Po 12 godzinach mamy gotowy zakwas z którego można zrobić zaczyn, a później upiec chleb.
Wszystkie składniki ZACZYNU + 4-5 łyżek zakwasu mieszamy w misce (mają się tylko połączyć). Miskę przykrywamy ściereczką i zostawiamy na 12-15 godzin.
Po tym czasie dodajemy do zaczynu pozostałe składniki. Mieszamy dokładnie, ale nie za długo(ok. 5 minut). Składniki powinny się dobrze połączyć. Masa będzie dość gęsta i trochę kleista. Zostawiamy w ciepłym miejscu pod przykryciem na ok. 30-60 minut.

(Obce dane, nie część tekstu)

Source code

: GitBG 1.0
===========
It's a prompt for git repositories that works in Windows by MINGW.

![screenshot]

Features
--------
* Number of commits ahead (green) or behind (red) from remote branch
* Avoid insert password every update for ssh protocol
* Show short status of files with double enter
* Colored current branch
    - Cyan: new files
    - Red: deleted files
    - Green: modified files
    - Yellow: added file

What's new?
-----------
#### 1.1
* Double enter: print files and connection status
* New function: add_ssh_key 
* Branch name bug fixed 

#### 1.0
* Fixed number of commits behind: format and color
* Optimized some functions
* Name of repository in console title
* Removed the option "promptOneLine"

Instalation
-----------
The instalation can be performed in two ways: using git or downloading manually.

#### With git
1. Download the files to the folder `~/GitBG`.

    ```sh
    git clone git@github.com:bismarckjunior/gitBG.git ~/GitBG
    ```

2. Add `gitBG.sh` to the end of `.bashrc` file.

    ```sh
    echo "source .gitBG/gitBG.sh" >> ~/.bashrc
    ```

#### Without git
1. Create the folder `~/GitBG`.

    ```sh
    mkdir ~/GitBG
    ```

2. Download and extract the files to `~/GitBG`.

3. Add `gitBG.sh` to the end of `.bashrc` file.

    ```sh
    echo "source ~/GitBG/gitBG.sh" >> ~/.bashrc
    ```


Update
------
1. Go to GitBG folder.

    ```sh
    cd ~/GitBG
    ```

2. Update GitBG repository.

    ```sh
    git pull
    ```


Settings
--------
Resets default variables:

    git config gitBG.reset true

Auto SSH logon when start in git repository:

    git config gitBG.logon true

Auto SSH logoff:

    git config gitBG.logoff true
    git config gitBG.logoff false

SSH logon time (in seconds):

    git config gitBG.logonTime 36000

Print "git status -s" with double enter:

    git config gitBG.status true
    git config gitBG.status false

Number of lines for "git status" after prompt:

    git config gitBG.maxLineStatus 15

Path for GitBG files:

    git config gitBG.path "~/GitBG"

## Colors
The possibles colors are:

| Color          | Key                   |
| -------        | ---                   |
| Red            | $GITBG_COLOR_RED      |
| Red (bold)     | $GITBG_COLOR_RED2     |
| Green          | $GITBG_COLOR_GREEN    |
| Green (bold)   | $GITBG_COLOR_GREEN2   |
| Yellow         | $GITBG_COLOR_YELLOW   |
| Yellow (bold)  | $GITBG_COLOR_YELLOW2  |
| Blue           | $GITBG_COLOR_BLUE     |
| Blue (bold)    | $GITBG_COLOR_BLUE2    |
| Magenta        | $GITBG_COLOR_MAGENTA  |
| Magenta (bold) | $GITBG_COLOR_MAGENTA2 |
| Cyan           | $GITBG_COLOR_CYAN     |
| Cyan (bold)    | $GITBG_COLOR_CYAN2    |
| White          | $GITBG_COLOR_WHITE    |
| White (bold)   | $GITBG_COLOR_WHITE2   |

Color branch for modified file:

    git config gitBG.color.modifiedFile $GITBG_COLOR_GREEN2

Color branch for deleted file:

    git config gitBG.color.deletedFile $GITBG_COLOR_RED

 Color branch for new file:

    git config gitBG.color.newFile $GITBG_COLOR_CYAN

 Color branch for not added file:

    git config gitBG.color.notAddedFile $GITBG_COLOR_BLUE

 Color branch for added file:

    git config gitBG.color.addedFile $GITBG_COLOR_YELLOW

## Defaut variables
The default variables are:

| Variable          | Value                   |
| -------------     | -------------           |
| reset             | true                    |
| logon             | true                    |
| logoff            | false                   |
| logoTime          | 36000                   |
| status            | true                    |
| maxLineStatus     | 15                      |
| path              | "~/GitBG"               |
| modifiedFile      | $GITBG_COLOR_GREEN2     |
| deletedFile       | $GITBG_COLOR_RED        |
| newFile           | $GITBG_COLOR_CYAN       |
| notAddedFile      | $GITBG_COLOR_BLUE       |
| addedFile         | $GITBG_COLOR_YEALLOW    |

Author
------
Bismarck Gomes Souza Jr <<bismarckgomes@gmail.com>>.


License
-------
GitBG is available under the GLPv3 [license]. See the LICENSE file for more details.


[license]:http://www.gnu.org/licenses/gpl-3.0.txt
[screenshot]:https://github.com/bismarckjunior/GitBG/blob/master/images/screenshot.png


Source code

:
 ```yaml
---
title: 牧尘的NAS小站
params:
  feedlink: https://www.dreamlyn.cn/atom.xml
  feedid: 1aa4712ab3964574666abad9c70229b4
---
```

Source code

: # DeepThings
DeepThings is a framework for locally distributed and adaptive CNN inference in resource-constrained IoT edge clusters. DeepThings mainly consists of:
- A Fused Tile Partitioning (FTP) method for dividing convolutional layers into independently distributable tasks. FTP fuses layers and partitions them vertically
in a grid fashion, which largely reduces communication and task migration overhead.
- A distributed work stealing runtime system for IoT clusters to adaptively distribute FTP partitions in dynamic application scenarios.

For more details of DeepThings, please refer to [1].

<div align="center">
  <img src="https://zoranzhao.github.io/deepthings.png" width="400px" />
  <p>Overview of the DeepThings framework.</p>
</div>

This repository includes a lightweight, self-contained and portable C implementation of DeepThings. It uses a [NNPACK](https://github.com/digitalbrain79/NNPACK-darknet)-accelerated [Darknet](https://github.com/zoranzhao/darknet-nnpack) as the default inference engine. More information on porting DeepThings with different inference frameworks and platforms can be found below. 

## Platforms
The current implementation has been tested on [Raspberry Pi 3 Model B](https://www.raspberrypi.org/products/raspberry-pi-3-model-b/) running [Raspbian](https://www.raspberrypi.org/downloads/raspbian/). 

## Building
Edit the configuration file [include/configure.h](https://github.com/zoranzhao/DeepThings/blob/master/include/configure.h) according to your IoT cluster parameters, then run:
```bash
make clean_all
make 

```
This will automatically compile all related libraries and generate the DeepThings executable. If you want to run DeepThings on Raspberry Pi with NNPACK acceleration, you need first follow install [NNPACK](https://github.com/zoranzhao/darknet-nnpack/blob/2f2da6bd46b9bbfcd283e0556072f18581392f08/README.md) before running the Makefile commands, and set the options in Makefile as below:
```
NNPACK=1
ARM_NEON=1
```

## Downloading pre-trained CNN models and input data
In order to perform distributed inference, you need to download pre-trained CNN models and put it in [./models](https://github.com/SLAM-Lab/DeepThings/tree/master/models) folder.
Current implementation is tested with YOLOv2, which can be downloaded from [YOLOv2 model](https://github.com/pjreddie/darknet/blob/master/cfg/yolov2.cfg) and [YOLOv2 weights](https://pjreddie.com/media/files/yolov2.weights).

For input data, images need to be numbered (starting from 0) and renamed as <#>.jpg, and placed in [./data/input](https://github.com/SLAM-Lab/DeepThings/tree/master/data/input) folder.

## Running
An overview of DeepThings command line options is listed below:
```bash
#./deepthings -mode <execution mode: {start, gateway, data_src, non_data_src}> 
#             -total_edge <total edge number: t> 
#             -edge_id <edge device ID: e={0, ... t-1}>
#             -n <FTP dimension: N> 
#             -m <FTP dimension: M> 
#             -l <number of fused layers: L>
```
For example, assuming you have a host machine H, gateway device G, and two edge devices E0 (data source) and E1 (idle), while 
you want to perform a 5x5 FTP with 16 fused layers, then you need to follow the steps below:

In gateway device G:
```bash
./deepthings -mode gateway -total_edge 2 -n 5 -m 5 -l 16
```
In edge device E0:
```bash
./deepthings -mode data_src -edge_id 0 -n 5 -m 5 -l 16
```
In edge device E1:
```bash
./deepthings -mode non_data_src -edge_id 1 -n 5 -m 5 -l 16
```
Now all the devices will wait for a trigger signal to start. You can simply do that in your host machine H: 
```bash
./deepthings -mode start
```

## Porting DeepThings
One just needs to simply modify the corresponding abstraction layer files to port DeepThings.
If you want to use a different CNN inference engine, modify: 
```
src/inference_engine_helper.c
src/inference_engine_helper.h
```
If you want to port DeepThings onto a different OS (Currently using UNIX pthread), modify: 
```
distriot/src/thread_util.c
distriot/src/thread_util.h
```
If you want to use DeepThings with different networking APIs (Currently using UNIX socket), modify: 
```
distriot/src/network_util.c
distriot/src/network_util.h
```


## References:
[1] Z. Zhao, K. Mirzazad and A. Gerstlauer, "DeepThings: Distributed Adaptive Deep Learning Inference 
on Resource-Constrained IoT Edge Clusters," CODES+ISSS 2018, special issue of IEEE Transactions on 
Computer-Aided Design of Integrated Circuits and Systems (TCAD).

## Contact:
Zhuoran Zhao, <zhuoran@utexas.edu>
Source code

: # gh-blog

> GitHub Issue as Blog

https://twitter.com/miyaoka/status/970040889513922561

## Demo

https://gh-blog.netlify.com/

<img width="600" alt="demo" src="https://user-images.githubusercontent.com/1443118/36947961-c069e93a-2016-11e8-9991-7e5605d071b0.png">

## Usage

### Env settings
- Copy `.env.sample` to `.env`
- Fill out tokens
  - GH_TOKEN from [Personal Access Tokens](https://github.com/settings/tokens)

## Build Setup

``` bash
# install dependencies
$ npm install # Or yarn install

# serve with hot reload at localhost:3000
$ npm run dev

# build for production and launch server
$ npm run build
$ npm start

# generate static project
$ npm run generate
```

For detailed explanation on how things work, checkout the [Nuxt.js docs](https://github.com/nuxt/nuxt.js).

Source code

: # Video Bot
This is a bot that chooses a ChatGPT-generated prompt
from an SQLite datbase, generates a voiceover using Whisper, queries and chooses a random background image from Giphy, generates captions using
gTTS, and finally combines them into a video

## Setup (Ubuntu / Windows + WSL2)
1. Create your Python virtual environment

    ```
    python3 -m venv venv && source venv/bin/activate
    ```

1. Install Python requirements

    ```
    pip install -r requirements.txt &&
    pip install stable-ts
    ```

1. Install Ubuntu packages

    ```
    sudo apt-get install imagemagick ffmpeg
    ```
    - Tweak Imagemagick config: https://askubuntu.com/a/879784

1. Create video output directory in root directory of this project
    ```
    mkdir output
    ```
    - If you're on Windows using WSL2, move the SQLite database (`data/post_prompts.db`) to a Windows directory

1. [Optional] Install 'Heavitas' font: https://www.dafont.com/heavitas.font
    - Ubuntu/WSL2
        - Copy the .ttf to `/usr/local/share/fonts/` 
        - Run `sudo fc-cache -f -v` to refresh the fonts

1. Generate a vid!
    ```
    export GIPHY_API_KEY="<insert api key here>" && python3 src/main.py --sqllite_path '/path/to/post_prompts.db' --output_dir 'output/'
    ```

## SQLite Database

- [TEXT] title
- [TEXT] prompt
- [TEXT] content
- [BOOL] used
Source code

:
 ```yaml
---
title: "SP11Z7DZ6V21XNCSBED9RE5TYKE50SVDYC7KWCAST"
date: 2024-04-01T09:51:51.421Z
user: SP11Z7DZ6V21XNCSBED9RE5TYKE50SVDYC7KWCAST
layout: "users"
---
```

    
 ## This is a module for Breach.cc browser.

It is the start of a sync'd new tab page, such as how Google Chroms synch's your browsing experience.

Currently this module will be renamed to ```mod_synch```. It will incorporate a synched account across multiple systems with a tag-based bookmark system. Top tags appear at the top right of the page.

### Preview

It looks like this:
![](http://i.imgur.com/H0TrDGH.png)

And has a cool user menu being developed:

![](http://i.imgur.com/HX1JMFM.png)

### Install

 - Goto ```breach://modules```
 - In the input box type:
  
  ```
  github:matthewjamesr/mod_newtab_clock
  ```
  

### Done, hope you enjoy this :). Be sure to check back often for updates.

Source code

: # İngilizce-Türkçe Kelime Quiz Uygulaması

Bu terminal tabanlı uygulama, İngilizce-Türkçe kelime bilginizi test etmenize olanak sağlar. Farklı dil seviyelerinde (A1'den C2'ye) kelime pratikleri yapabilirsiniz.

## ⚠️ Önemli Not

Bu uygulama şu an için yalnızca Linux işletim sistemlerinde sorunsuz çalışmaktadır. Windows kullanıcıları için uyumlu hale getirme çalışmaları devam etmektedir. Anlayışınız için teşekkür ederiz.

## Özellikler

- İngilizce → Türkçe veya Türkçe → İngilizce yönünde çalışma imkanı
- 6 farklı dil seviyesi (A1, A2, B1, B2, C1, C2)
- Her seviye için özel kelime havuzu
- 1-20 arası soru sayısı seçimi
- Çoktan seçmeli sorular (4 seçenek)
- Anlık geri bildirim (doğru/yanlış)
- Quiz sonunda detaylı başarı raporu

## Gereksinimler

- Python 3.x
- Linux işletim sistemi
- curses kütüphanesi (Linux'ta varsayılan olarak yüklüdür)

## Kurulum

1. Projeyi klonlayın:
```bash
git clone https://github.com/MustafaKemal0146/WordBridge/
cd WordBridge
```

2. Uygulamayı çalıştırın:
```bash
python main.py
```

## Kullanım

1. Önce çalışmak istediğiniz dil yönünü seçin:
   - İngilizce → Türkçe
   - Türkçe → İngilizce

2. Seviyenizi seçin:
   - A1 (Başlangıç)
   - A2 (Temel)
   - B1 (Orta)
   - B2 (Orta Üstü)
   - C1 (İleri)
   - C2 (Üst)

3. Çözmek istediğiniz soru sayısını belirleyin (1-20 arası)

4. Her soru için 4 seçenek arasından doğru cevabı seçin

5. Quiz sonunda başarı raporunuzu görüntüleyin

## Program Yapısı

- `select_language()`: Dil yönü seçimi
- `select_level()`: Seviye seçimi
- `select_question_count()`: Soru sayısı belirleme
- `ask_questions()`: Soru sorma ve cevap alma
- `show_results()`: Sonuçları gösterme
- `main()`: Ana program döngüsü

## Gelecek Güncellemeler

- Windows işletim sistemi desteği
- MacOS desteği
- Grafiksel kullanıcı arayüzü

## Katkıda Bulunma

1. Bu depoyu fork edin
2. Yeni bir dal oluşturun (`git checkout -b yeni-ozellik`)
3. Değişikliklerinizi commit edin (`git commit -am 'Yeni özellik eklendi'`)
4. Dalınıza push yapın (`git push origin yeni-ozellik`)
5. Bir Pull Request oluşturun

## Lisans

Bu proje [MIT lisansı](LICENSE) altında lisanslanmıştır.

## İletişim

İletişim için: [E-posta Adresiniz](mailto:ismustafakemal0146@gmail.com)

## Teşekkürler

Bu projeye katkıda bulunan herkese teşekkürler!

Ciasto przekładamy do dwóch keksówek o długości ok. 30cm, lub trzech mniejszych. Wcześniej foremki smarujemy masłem i posypujemy mąką (można posypać otrębami lub słonecznikiem). Wierzch chleba wygładzamy dłonią namoczoną w wodzie.Przykrywamy ściereczką i zostawiamy do wyrośnięcia na 60-90 minut. Czas rośnięcia chleba jest uzależniony od temperatury w pomieszczeniu. Powinno wyrosnąć na równo z krawędzią keksówki.
Piekarnik nagrzewamy do 230°C. Wyrośnięty chleb posypujemy mąką lub jeśli wolimy ziarnami, np. sezamu. Wstawiamy do piekarnika. Po 15 minutach pieczenia zmniejszamy temperaturę do 190°C i dopiekamy kolejne 40 minut. Jeśli zbyt szybko się zarumieni, można go przykryć folią aluminiową.
Po upieczeniu od razu wyjmujemy na kratkę, smarujemy wodą, przykrywamy ściereczką i zostawiamy do ostygnięcia. Najlepszy jest gdy całkowicie ostygnie, wtedy dopiero go kroimy. Smacznego!